**WHAT NEEDS TO BE DONE:**
In the records below, find the line with "<td>166</td>", then retype it and every following line exactly, stopping after the line with "Some of the". Leave the pictures out.

**PROVIDED RECORDS:**

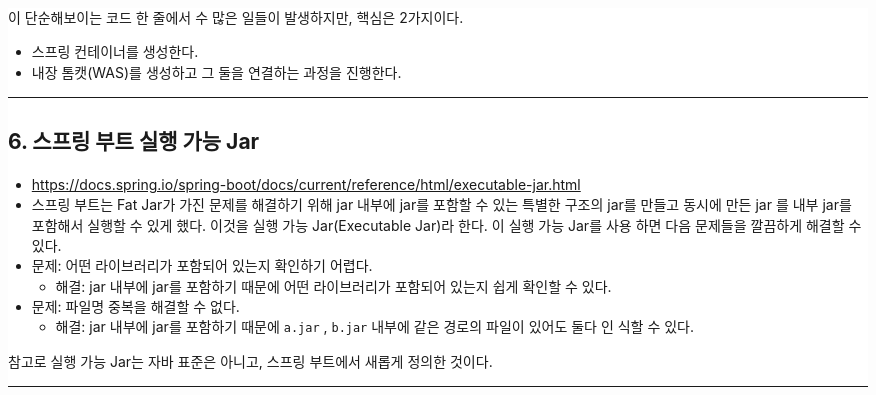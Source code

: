 이 단순해보이는 코드 한 줄에서 수 많은 일들이 발생하지만, 핵심은 2가지이다.
- 스프링 컨테이너를 생성한다.
- 내장 톰캣(WAS)를 생성하고 그 둘을 연결하는 과정을 진행한다.

---

## 6. 스프링 부트 실행 가능 Jar
- https://docs.spring.io/spring-boot/docs/current/reference/html/executable-jar.html
- 스프링 부트는 Fat Jar가 가진 문제를 해결하기 위해 jar 내부에 jar를 포함할 수 있는 특별한 구조의 jar를 만들고 동시에 만든 jar
  를 내부 jar를 포함해서 실행할 수 있게 했다. 이것을 실행 가능 Jar(Executable Jar)라 한다. 이 실행 가능 Jar를 사용
  하면 다음 문제들을 깔끔하게 해결할 수 있다.
- 문제: 어떤 라이브러리가 포함되어 있는지 확인하기 어렵다.
    - 해결: jar 내부에 jar를 포함하기 때문에 어떤 라이브러리가 포함되어 있는지 쉽게 확인할 수 있다.
- 문제: 파일명 중복을 해결할 수 없다.
    - 해결: jar 내부에 jar를 포함하기 때문에 `a.jar` , `b.jar` 내부에 같은 경로의 파일이 있어도 둘다 인
      식할 수 있다.

참고로 실행 가능 Jar는 자바 표준은 아니고, 스프링 부트에서 새롭게 정의한 것이다.

---
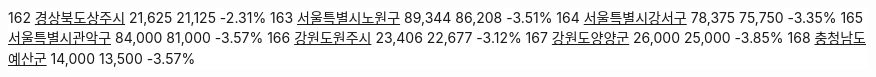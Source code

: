   <tr class="item">
    <td>162</td>
    <td><a href="/apt/경상북도상주시">경상북도상주시</a></td>
    <td>21,625</td>
    <td>21,125</td>
    <td>-2.31%</td>
  </tr>

  <tr class="item">
    <td>163</td>
    <td><a href="/apt/서울특별시노원구">서울특별시노원구</a></td>
    <td>89,344</td>
    <td>86,208</td>
    <td>-3.51%</td>
  </tr>

  <tr class="item">
    <td>164</td>
    <td><a href="/apt/서울특별시강서구">서울특별시강서구</a></td>
    <td>78,375</td>
    <td>75,750</td>
    <td>-3.35%</td>
  </tr>

  <tr class="item">
    <td>165</td>
    <td><a href="/apt/서울특별시관악구">서울특별시관악구</a></td>
    <td>84,000</td>
    <td>81,000</td>
    <td>-3.57%</td>
  </tr>

  <tr class="item">
    <td>166</td>
    <td><a href="/apt/강원도원주시">강원도원주시</a></td>
    <td>23,406</td>
    <td>22,677</td>
    <td>-3.12%</td>
  </tr>

  <tr class="item">
    <td>167</td>
    <td><a href="/apt/강원도양양군">강원도양양군</a></td>
    <td>26,000</td>
    <td>25,000</td>
    <td>-3.85%</td>
  </tr>

  <tr class="item">
    <td>168</td>
    <td><a href="/apt/충청남도예산군">충청남도예산군</a></td>
    <td>14,000</td>
    <td>13,500</td>
    <td>-3.57%</td>
  </tr>
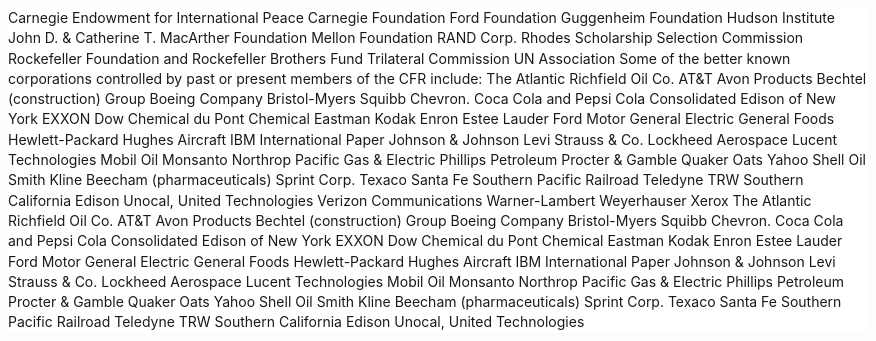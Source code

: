 Carnegie Endowment for International Peace
Carnegie Foundation
Ford Foundation
Guggenheim Foundation
Hudson Institute
John D. & Catherine T. MacArther Foundation
Mellon Foundation
RAND Corp.
Rhodes Scholarship Selection Commission
Rockefeller Foundation and Rockefeller Brothers Fund
Trilateral Commission
UN Association
Some of the better known corporations controlled by past or present members of the CFR include:
The Atlantic Richfield Oil Co. AT&T Avon Products Bechtel (construction) Group Boeing Company Bristol-Myers Squibb Chevron. Coca Cola and Pepsi Cola Consolidated Edison of New York EXXON Dow Chemical du Pont Chemical Eastman Kodak Enron Estee Lauder Ford Motor General Electric General Foods Hewlett-Packard Hughes Aircraft IBM International Paper Johnson & Johnson Levi Strauss & Co. Lockheed Aerospace Lucent Technologies Mobil Oil Monsanto Northrop Pacific Gas & Electric Phillips Petroleum Procter & Gamble Quaker Oats Yahoo Shell Oil Smith Kline Beecham (pharmaceuticals) Sprint Corp. Texaco Santa Fe Southern Pacific Railroad Teledyne TRW Southern California Edison Unocal, United Technologies Verizon Communications Warner-Lambert Weyerhauser Xerox
The Atlantic Richfield Oil Co.
AT&T
Avon Products
Bechtel (construction) Group
Boeing Company
Bristol-Myers Squibb
Chevron.
Coca Cola and Pepsi Cola
Consolidated Edison of New York
EXXON
Dow Chemical
du Pont Chemical
Eastman Kodak
Enron
Estee Lauder
Ford Motor
General Electric
General Foods
Hewlett-Packard
Hughes Aircraft
IBM
International Paper
Johnson & Johnson
Levi Strauss & Co.
Lockheed Aerospace
Lucent Technologies
Mobil Oil
Monsanto
Northrop
Pacific Gas & Electric
Phillips Petroleum
Procter & Gamble
Quaker Oats
Yahoo
Shell Oil
Smith Kline Beecham (pharmaceuticals)
Sprint Corp.
Texaco
Santa Fe Southern Pacific Railroad
Teledyne
TRW
Southern California Edison
Unocal, United Technologies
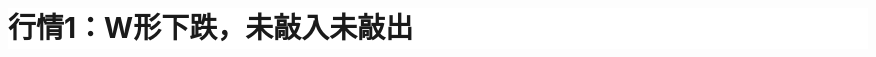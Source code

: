 # 行情1：W形下跌，未敲入未敲出

<iframe src="https://raw.githubusercontent.com/Nanqiang01/PicGo/master/%E5%87%80%E5%80%BC%E5%8C%96%E9%9B%AA%E7%90%83/mdd_2015-10-23_2017-10-23.html?token=GHSAT0AAAAAACRPQSKM7SKUJCRUJXW2L6UAZUUSEUA" width="100%" height="100%" frameborder="0" scrolling="no"> </iframe>

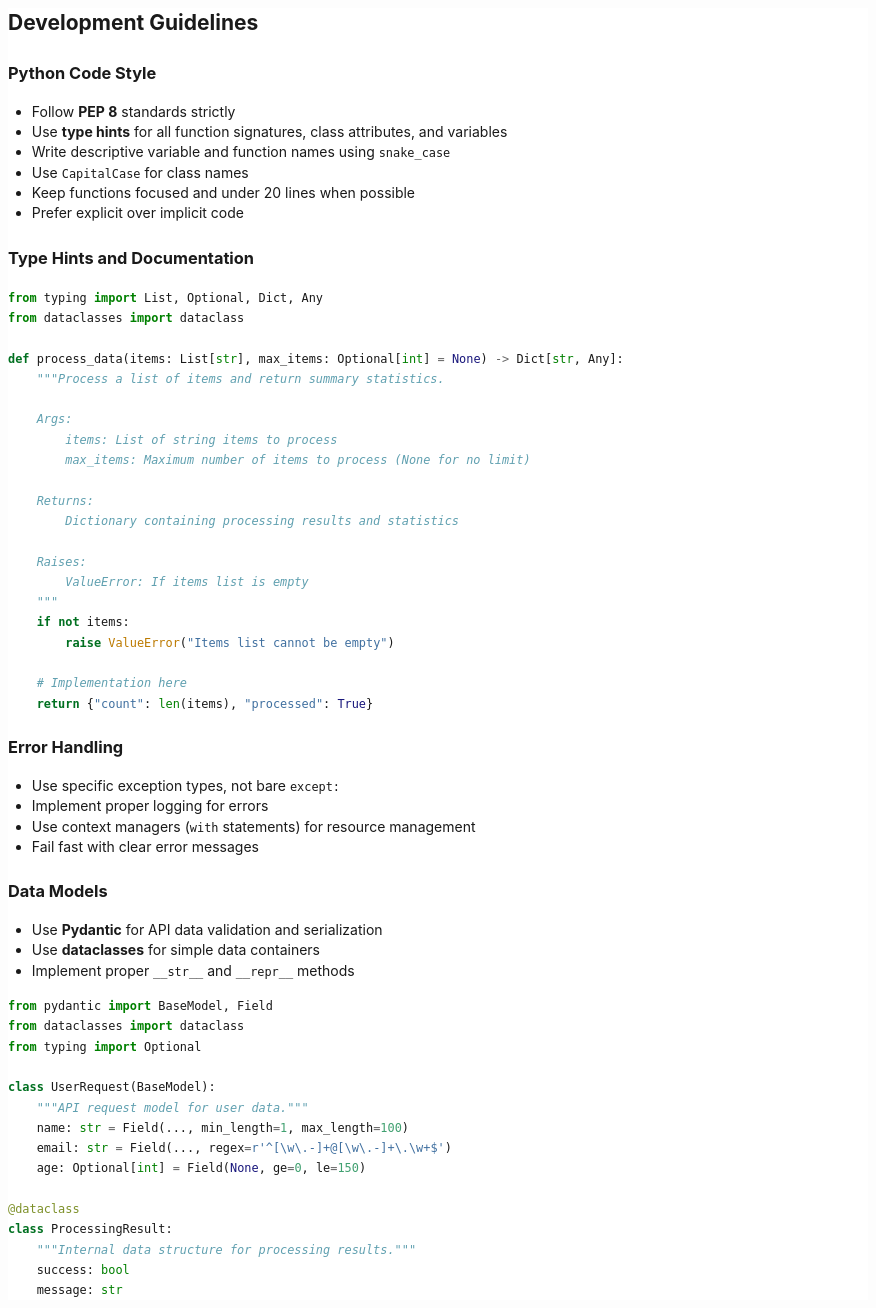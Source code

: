 ## Development Guidelines

### Python Code Style
- Follow **PEP 8** standards strictly
- Use **type hints** for all function signatures, class attributes, and variables
- Write descriptive variable and function names using `snake_case`
- Use `CapitalCase` for class names
- Keep functions focused and under 20 lines when possible
- Prefer explicit over implicit code

### Type Hints and Documentation
```python
from typing import List, Optional, Dict, Any
from dataclasses import dataclass

def process_data(items: List[str], max_items: Optional[int] = None) -> Dict[str, Any]:
    """Process a list of items and return summary statistics.
    
    Args:
        items: List of string items to process
        max_items: Maximum number of items to process (None for no limit)
        
    Returns:
        Dictionary containing processing results and statistics
        
    Raises:
        ValueError: If items list is empty
    """
    if not items:
        raise ValueError("Items list cannot be empty")
    
    # Implementation here
    return {"count": len(items), "processed": True}
```

### Error Handling
- Use specific exception types, not bare `except:`
- Implement proper logging for errors
- Use context managers (`with` statements) for resource management
- Fail fast with clear error messages

### Data Models
- Use **Pydantic** for API data validation and serialization
- Use **dataclasses** for simple data containers
- Implement proper `__str__` and `__repr__` methods

```python
from pydantic import BaseModel, Field
from dataclasses import dataclass
from typing import Optional

class UserRequest(BaseModel):
    """API request model for user data."""
    name: str = Field(..., min_length=1, max_length=100)
    email: str = Field(..., regex=r'^[\w\.-]+@[\w\.-]+\.\w+$')
    age: Optional[int] = Field(None, ge=0, le=150)

@dataclass
class ProcessingResult:
    """Internal data structure for processing results."""
    success: bool
    message: str
```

**TASK ANSWER:**
    <td>166</td>
    <td><a href="/apt/강원도원주시">강원도원주시</a></td>
    <td>23,406</td>
    <td>22,677</td>
    <td>-3.12%</td>
  </tr>

  <tr class="item">
    <td>167</td>
    <td><a href="/apt/강원도양양군">강원도양양군</a></td>
    <td>26,000</td>
    <td>25,000</td>
    <td>-3.85%</td>
  </tr>

  <tr class="item">
    <td>168</td>
    <td><a href="/apt/충청남도예산군">충청남도예산군</a></td>
    <td>14,000</td>
    <td>13,500</td>
    <td>-3.57%</td>
  </tr>
Source code

: Carnegie Endowment for International Peace
Carnegie Foundation
Ford Foundation
Guggenheim Foundation
Hudson Institute
John D. & Catherine T. MacArther Foundation
Mellon Foundation
RAND Corp.
Rhodes Scholarship Selection Commission
Rockefeller Foundation and Rockefeller Brothers Fund
Trilateral Commission
UN Association
Some of the better known corporations controlled by past or present members of the CFR include:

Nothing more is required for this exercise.